2002-06-28 Kaz Kojima <kkojima@rr.iij4u.or.jp>
* sysdeps/sh/dl-machine.h (elf_machine_load_address): Use local
labels in assembler instructions.
2001-07-06 Paul Eggert <eggert@twinsun.com>
* manual/argp.texi: Remove ignored LGPL copyright notice; it's
not appropriate for documentation anyway.
* manual/libc-texinfo.sh: "Library General Public License" ->
"Lesser General Public License".
2001-07-06 Andreas Jaeger <aj@suse.de>
* All files under GPL/LGPL version 2: Place under LGPL version
2.1.
2001-04-12 Bruno Haible <haible@clisp.cons.org>
* iconvdata/TESTS2: New file.
* iconvdata/run-iconv-test.sh: Also run tests from TESTS2.
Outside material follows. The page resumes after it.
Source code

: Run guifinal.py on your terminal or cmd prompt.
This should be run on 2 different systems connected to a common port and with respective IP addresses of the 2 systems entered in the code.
* iconvdata/testdata/alfabeta..UTF-8: New file.
* iconvdata/testdata/alfabeta..UTF-16.BE: New file.
* iconvdata/testdata/alfabeta..UTF-16.LE: New file.
* iconvdata/testdata/alfabeta..UTF-32.BE: New file.
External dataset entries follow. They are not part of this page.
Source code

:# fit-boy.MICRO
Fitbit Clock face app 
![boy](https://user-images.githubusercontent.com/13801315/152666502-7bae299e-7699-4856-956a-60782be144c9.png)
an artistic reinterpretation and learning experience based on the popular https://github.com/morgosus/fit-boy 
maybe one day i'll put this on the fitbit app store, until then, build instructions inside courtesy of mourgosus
* iconvdata/testdata/alfabeta..UTF-32.LE: New file.
2001-04-11 Bruno Haible <haible@clisp.cons.org>
* iconvdata/utf-32.c: New file.
* iconvdata/gconv-modules: Add entries for UTF-32, UTF-32LE, UTF-32BE.
* iconvdata/Makefile (modules): Add UTF-32.
(distribute): Add utf-32.c.
2001-04-11 Bruno Haible <haible@clisp.cons.org>
* iconvdata/utf-16.c (PREPARE_LOOP): Initialize 'swap' after possibly
changing it in the state. After incrementing 'inptr', store it back.
* iconvdata/unicode.c (PREPARE_LOOP): After incrementing 'inptr',
store it back.
2001-04-11 Bruno Haible <haible@clisp.cons.org>
* iconvdata/utf-16.c (gconv_init): Use MAX_NEEDED_FROM, not
MIN_NEEDED_FROM.
2000-11-02 Ulrich Drepper <drepper@redhat.com>
* iconvdata/utf-16.c (PREPARE_LOOP): Correct typo preventing BOM from
being written.
* manual/socket.texi (Local Namespace Concepts): Don't mention what
permissions are necessary to connect to a socket.
Reported by Peter Eisentraut <peter_e@gmx.net>.
* sysdeps/generic/backtracesyms.c (__backtrace_symbols): Fix
computation of total for 64-bit machines.
Patch by Byron Stanoszek <gandalf@winds.org>.
* manual/arith.texi (Rounding): Correct description of fesetround
return value. Patch by Conrado Badenas <Conrado.Badenas@uv.es>.
2000-09-18 Ulrich Drepper <drepper@redhat.com>
* version.h (VERSION): Bump to 2.1.94.
* malloc/mtrace.c (mtrace): Mark stream as close on exec.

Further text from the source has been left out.